Antes dessa aprovação a reitoria da USP ignorou sistematicamente as propostas e a luta do movimento negro, em especial do Núcleo de Consciência Negra da USP que foi ameaçado diversas vezes de ser expulso da universidade. Além disso, a aprovação das cotas étnico-raciais foi antecedida também de processos pedindo a demissão por justa causa de trabalhadores negros da USP, diretores do Sintusp e processos a ativistas e estudantes que se engajaram nessa luta.
Hoje, a luta contra o filtro social e racial que é o vestibular permanece atual e necessária, além da luta por permanência estudantil. Além de ataques à moradia estudantil, a USP corta gastos com permanência, precariza os cursos que concentrar maior número de alunos negros e vindos de escolas públicas e sistematicamente busca mecanismos a lei de cotas raciais para a contratação de professores negros.

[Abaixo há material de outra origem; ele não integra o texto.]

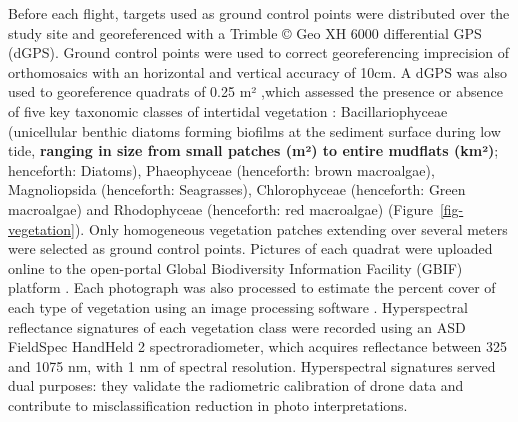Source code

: \documentclass[
  number]{elsarticle}
\begin{document}
Before each flight, targets used as ground control points were
distributed over the study site and georeferenced with a Trimble © Geo
XH 6000 differential GPS (dGPS). Ground control points were used to
correct georeferencing imprecision of orthomosaics with an horizontal
and vertical accuracy of 10cm. A dGPS was also used to georeference
quadrats of 0.25 m² ,which assessed the presence or absence of five key
taxonomic classes of intertidal vegetation : Bacillariophyceae
(unicellular benthic diatoms forming biofilms at the sediment surface
during low tide, \textbf{ranging in size from small patches (m²) to
entire mudflats (km²)}; henceforth: Diatoms), Phaeophyceae (henceforth:
brown macroalgae), Magnoliopsida (henceforth: Seagrasses), Chlorophyceae
(henceforth: Green macroalgae) and Rhodophyceae (henceforth: red
macroalgae) (Figure~\ref{fig-vegetation}). Only homogeneous vegetation
patches extending over several meters were selected as ground control
points. Pictures of each quadrat were uploaded online to the open-portal
Global Biodiversity Information Facility (GBIF) platform
\citep{BedeGbif}. Each photograph was also processed to estimate the
percent cover of each type of vegetation using an image processing
software \citep[ImageJ,][]{schneider2012nih}. Hyperspectral reflectance
signatures of each vegetation class were recorded using an ASD FieldSpec
HandHeld 2 spectroradiometer, which acquires reflectance between 325 and
1075 nm, with 1 nm of spectral resolution. Hyperspectral signatures
served dual purposes: they validate the radiometric calibration of drone
data and contribute to misclassification reduction in photo
interpretations.
\end{document}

BASTA DE RACISMO NA ESCOLA DE APLICAÇÃO, CESEB E EM TODA USP!
Enquanto são aprovadas medidas como a homenagem póstuma com título de doutor “honoris causa” ao líder abolicionista negro Luiz Gama os casos de racismo continuam ocorrendo todos os dias na USP. Um exemplo gritante são os recorrentes e graves casos de racismo na Escola de Aplicação da USP que vem sendo relatados pelos estudantes, familiares e por coletivos negros na universidade. Em diversas unidades como na própria PRIP, CESEB entre outras os trabalhadores negros continuam sendo oprimidos pelas suas chefias, adoecendo física e mentalmente em decorrência da sobrecarga de trabalho. Os estudantes negros que são os que mais precisam da permanência estudantil continuam sem ter bolsas de estudo que atendam a demanda e sofrem com as consequências do sucateamento dos bandejões, creches e HU.
CHEGA DE SEGREGAÇÃO RACIAL E DE GÊNERO: BUSP JÁ PARA TODAS AS TRABALHADORAS TERCEIRIZADAS E TERCEIRIZADOS DA USP
É inacreditável mas até hoje as trabalhadoras terceirizadas, em sua maioria mulheres negras, moradoras dos bairros pobres nas proximidades da USP são as únicas da “Comunidade USP” que não tem acesso ao BUSP (Bilhete USP) para poder circular gratuitamente nos ônibus dentro da universidade tal qual os trabalhadores efetivos, estudantes e professores. Todos os dias centenas de mulheres são obrigadas a atravessar o campus a pé, embaixo de chuva, frio porque a reitoria se recusa a reconhecer um direito tão elementar. O Sintusp veio impulsionando junto a diversos intelectuais, parlamentares e entidades do movimento negro, sindicatos, movimento estudantil, movimento de mulheres o Manifesto contra a Terceirização e Precarização do Trabalho que conta com milhares de assinaturas exigindo a igualdade de direitos e salários (no caso da USP começando pelo BUSP) como parte da luta pela efetivação de todas as trabalhadoras e trabalhadores terceirizados sem a necessidade de concurso público. Insistimos que não é possível falar de inclusão sem acabar com essa verdadeira segregação racial e de gênero dentro da universidade!